Source information: Begin

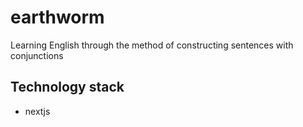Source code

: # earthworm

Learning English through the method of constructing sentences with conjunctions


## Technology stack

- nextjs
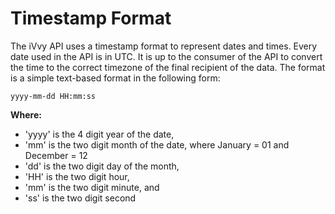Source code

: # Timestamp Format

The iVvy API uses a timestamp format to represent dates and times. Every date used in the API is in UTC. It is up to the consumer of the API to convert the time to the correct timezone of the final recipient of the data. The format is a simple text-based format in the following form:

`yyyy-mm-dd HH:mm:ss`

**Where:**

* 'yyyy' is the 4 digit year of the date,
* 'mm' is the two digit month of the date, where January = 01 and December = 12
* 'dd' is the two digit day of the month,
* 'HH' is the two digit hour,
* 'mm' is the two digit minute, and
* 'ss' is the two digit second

Source information: End
Source information: Begin

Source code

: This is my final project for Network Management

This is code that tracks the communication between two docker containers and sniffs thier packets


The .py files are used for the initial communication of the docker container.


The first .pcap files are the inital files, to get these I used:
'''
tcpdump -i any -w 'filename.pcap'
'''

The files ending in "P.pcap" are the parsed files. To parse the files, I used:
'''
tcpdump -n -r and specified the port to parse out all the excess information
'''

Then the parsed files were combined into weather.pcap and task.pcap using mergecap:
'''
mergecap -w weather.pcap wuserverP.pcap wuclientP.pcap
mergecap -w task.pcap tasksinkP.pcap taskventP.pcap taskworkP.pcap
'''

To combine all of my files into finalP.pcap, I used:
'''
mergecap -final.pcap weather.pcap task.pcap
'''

Source information: End

• _About this task_
Filter the records above down to the lines that hold the string "month".

• _Answer_
* 'mm' is the two digit month of the date, where January = 01 and December = 12
* 'dd' is the two digit day of the month,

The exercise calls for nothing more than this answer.